Why doesn't $d(x_n,x_{n+1})\rightarrow 0$ as $n\rightarrow\infty$ imply ${x_n}$ is Cauchy?

$$\textstyle 0,\,{1\over 2},\, 1,\, {2\over 3},\,{1\over 3},\,{0},\,{1\over 4},\,{2\over 4},\,{3\over 4},\,1,\,{4\over 5},\,{3\over 5},\,{2\over 5},\,{1\over 5}, \,0, \ldots$$

The standard example is the sequence $(s_n)$ of partial sums of the harmonic series. Formally, $$s_n=\sum_{k=1}^n \frac{1}{k}.$$

Note that $d(s_n,s_{n+1})=\frac{1}{n+1}$. It is clear that $d(s_n, s_{n+1})\to 0$ as $n\to\infty$.
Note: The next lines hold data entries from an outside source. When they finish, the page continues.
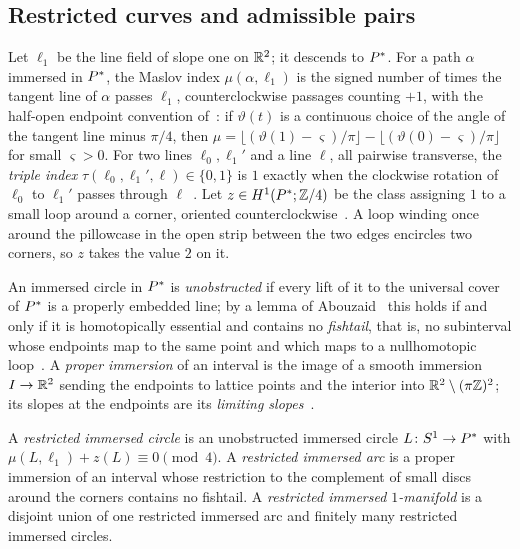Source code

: \subsection{Restricted curves and admissible pairs}\label{ss:restricted}
Let $\ell_1$ be the line field of slope one on $\R^2$; it descends to $\Pst$. For a path $\alpha$ immersed in
$\Pst$, the Maslov index $\mu(\alpha,\ell_1)$ is the signed number of times the tangent line of $\alpha$ passes
$\ell_1$, counterclockwise passages counting $+1$, with the half-open endpoint convention
of~\cite[\S2.3]{HHK2}: if $\vartheta(t)$ is a continuous choice of the angle of the tangent line minus $\pi/4$,
then $\mu=\lfloor(\vartheta(1)-\varsigma)/\pi\rfloor-\lfloor(\vartheta(0)-\varsigma)/\pi\rfloor$ for small $\varsigma>0$.
For two lines $\ell_0,\ell_1'$ and a line $\ell$, all pairwise transverse, the \emph{triple index}
$\tau(\ell_0,\ell_1',\ell)\in\{0,1\}$ is $1$ exactly when the clockwise rotation of $\ell_0$ to $\ell_1'$ passes
through $\ell$~\cite[Def.~2.5]{HHK2}. Let $z\in H^1(\Pst;\Z/4)$ be the class assigning $1$ to a small loop
around a corner, oriented counterclockwise~\cite[Def.~3.1]{HHK2}. A loop winding once around the
pillowcase in the open strip between the two edges encircles two corners, so $z$ takes the value $2$ on
it.

An immersed circle in $\Pst$ is \emph{unobstructed} if every lift of it to the universal cover of $\Pst$ is a
properly embedded line; by a lemma of Abouzaid~\cite[Lemma~2.2]{Abouzaid} this holds if and only if it
is homotopically essential and contains no \emph{fishtail}, that is, no subinterval whose endpoints map to
the same point and which maps to a nullhomotopic loop~\cite[Def.~2.1]{HHK2}. A \emph{proper immersion}
of an interval is the image of a smooth immersion $I\to\R^2$ sending the endpoints to lattice points and
the interior into $\R^2\setminus(\pi\Z)^2$; its slopes at the endpoints are its \emph{limiting
slopes}~\cite[Def.~3.3]{HHK2}.

\begin{definition}\label{def:restricted}
A \emph{restricted immersed circle} is an unobstructed immersed circle $L\colon S^1\to\Pst$ with
$\mu(L,\ell_1)+z(L)\equiv0\pmod4$. A \emph{restricted immersed arc} is a proper immersion of an interval
whose restriction to the complement of small discs around the corners contains no fishtail. A
\emph{restricted immersed $1$-manifold} is a disjoint union of one restricted immersed arc and finitely
many restricted immersed circles.
\end{definition}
But the sequence $(s_n)$ is not Cauchy. For given any $m$, we can find $n$ such that $d(s_m,s_n)$ is arbitrarily large. This is because the sequence $(s_n)$ diverges to infinity. We omit the proof, since you have likely already seen a proof that $\sum_{k=1}^\infty \frac{1}{k}$ diverges.

Let $$ s_{n}:= \sum_{i=1}^{n} \frac{1}{i}. $$ Then $$ s_{n+1}-s_{n} = \frac{1}{n+1} \to 0 $$ as $n\to \infty$. However, this sequence is not Cauchy, as for any $\varepsilon > 0$, there is no $N$ such that $ |s_{m}-s_{n}| < \varepsilon $ for all $n,m\ge N$. In fact, $$ \lim_{m\to\infty} |s_{m}-s_{n}| = \infty, $$ for any $n$.

The "for all" quantifier on $m$ and $n$ is what confuses people about Cauchy sequences.